EXERCISE BRIEF:
Locate the string "SubqueryScanPath" in the records below. Copy every line where it occurs.

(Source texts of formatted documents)
-=-=-
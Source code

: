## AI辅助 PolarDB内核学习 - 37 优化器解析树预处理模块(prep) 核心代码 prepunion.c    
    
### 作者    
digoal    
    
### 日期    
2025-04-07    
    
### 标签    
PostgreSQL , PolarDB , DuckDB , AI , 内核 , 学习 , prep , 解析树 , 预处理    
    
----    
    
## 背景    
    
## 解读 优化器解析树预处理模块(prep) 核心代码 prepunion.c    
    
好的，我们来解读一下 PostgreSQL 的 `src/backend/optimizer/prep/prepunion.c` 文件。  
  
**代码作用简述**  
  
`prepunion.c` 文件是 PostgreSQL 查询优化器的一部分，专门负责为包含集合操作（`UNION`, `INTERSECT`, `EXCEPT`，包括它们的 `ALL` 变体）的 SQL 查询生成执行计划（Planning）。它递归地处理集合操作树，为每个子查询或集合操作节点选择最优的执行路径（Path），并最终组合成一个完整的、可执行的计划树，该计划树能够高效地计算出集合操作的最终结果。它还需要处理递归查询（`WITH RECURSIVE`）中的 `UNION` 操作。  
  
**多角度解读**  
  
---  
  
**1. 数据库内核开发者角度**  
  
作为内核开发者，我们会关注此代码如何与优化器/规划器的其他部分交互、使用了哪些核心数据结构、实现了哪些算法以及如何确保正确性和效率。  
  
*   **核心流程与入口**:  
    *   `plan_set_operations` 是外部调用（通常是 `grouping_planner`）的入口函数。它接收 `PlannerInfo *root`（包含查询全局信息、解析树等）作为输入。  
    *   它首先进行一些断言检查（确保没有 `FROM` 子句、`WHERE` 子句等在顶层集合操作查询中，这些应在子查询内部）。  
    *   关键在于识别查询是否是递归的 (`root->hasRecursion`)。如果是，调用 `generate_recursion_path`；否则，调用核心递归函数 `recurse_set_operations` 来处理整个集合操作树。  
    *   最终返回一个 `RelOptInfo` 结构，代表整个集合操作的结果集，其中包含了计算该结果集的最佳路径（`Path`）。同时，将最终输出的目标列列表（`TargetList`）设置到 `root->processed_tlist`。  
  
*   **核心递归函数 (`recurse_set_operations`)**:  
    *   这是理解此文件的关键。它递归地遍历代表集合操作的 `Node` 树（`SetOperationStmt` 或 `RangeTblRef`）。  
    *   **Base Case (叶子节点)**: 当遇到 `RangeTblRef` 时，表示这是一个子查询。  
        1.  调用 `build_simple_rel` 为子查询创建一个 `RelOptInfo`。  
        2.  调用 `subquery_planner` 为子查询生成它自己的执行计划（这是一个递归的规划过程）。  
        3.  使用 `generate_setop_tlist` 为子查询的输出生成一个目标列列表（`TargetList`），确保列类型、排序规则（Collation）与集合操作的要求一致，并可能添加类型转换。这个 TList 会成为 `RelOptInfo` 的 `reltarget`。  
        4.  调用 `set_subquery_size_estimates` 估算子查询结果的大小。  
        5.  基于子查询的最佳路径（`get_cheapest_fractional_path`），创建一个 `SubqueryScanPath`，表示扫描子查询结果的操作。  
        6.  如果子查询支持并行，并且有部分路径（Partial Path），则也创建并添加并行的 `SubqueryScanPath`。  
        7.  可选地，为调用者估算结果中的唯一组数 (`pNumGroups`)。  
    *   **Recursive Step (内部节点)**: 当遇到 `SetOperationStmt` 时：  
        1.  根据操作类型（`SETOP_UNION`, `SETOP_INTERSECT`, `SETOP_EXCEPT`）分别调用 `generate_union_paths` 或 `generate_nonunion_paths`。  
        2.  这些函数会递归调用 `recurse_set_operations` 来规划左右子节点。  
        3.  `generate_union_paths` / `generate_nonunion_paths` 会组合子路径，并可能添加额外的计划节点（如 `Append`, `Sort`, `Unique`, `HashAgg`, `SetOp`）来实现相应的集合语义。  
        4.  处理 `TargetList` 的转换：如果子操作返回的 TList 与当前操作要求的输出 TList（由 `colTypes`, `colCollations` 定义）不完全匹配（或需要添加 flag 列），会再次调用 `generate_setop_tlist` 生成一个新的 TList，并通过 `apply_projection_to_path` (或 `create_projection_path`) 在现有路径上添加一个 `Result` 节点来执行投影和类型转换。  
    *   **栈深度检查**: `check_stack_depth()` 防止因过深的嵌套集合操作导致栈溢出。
-=-=-
RESPONSE TO THIS EXERCISE:
        5.  基于子查询的最佳路径（`get_cheapest_fractional_path`），创建一个 `SubqueryScanPath`，表示扫描子查询结果的操作。  
        6.  如果子查询支持并行，并且有部分路径（Partial Path），则也创建并添加并行的 `SubqueryScanPath`。  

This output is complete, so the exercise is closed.